**WORK TO BE COMPLETED:**
Across all the records below, count the lines that hold "relating". State only that figure.

**RECORDS PROVIDED:**
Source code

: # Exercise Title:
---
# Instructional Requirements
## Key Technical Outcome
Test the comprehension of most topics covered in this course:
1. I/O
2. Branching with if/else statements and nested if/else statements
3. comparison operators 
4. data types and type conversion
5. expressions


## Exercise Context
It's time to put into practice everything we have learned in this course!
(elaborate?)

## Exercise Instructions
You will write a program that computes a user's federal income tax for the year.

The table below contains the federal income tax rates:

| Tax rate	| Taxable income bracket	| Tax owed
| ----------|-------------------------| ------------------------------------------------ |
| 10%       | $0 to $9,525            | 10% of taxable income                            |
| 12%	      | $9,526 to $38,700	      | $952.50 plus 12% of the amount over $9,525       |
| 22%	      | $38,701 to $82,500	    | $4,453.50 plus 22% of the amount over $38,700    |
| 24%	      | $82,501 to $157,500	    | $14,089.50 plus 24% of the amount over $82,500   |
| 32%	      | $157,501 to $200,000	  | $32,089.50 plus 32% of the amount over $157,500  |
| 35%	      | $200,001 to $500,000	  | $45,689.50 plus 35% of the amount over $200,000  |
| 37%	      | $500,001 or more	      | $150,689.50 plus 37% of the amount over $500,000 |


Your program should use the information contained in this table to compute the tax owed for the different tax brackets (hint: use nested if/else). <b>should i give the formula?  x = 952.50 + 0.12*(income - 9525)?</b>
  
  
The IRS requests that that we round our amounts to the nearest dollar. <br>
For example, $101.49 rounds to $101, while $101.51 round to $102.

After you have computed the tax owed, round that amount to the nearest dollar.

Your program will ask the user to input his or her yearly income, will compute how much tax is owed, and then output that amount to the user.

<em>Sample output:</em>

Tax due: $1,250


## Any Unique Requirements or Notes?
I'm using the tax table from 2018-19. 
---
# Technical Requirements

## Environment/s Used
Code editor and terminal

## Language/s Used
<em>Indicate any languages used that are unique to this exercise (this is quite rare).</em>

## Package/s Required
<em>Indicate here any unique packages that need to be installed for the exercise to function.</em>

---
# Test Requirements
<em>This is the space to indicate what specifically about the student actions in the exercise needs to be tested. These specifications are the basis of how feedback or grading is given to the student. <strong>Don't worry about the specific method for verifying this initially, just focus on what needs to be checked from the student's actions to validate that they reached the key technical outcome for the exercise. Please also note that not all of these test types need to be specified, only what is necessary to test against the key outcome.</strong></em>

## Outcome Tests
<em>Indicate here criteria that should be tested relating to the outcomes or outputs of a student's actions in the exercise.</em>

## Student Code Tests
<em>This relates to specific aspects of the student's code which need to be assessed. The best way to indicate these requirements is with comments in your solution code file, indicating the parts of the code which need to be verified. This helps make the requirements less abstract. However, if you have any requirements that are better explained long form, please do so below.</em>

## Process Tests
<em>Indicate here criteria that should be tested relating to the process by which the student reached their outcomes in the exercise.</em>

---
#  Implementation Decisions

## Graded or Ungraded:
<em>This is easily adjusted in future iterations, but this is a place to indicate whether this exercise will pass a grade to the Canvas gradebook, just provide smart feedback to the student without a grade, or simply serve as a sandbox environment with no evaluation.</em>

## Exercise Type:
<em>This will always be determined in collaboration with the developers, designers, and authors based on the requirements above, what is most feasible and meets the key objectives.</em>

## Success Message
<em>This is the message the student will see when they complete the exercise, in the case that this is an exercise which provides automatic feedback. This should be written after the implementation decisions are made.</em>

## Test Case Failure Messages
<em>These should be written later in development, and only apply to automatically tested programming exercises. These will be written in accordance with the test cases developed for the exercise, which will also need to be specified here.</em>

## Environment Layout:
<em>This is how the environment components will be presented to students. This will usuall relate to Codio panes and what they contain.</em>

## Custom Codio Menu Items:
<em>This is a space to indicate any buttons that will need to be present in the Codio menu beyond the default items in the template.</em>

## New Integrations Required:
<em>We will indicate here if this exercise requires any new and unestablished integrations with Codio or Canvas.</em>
---
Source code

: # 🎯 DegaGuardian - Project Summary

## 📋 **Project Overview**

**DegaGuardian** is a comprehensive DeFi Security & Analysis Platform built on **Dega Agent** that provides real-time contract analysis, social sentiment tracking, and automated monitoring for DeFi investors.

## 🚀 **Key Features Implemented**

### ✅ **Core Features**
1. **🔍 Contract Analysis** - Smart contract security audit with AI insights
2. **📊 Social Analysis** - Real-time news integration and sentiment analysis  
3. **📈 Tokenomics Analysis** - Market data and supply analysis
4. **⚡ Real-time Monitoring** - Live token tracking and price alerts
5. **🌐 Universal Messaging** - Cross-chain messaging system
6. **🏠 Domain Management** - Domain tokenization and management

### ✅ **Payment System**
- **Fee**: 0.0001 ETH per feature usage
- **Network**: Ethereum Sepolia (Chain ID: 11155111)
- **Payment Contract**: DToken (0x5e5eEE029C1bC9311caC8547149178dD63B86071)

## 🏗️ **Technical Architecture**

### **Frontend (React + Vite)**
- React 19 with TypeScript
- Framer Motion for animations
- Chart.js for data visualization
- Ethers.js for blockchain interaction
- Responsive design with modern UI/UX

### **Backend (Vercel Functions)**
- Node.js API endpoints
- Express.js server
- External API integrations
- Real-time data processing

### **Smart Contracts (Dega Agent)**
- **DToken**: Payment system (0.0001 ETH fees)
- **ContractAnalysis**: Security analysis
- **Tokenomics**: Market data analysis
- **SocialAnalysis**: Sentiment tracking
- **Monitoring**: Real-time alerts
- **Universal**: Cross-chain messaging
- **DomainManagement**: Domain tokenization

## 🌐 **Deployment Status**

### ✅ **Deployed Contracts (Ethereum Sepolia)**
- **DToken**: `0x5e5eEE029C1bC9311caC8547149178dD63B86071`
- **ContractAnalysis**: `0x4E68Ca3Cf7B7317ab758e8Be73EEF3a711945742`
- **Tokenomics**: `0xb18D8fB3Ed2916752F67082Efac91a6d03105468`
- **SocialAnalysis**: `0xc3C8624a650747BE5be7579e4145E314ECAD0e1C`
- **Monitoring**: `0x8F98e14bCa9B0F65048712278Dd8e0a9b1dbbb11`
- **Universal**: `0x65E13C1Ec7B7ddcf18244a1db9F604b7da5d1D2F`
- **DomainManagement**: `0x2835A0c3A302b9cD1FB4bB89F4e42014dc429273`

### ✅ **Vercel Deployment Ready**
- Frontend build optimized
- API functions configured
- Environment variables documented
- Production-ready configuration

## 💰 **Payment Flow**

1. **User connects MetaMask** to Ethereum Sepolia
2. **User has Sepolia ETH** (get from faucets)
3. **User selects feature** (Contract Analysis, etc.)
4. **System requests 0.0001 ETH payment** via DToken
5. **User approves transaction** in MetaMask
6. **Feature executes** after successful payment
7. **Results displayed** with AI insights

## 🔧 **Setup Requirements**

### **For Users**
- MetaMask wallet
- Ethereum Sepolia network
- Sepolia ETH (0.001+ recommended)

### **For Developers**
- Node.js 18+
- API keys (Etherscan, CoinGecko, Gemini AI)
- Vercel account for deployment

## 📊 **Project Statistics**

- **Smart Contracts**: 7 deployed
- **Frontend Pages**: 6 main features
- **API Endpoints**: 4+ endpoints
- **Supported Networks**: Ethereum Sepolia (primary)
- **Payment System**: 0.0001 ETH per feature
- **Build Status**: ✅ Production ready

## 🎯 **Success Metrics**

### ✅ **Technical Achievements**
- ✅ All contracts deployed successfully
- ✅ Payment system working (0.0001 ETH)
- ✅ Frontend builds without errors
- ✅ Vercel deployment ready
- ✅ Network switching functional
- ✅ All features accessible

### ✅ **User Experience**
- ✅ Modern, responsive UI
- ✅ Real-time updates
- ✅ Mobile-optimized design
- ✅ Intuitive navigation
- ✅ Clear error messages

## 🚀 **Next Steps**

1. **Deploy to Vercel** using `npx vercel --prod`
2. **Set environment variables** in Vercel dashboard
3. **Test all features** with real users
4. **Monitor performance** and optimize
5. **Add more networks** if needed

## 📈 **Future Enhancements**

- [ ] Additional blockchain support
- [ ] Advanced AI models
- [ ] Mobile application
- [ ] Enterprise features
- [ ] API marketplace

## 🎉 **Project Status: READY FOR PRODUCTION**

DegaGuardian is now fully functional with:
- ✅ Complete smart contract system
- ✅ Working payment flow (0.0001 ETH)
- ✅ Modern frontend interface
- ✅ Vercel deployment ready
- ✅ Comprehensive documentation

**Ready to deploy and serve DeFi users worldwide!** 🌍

**RESPONSE AREA:**
2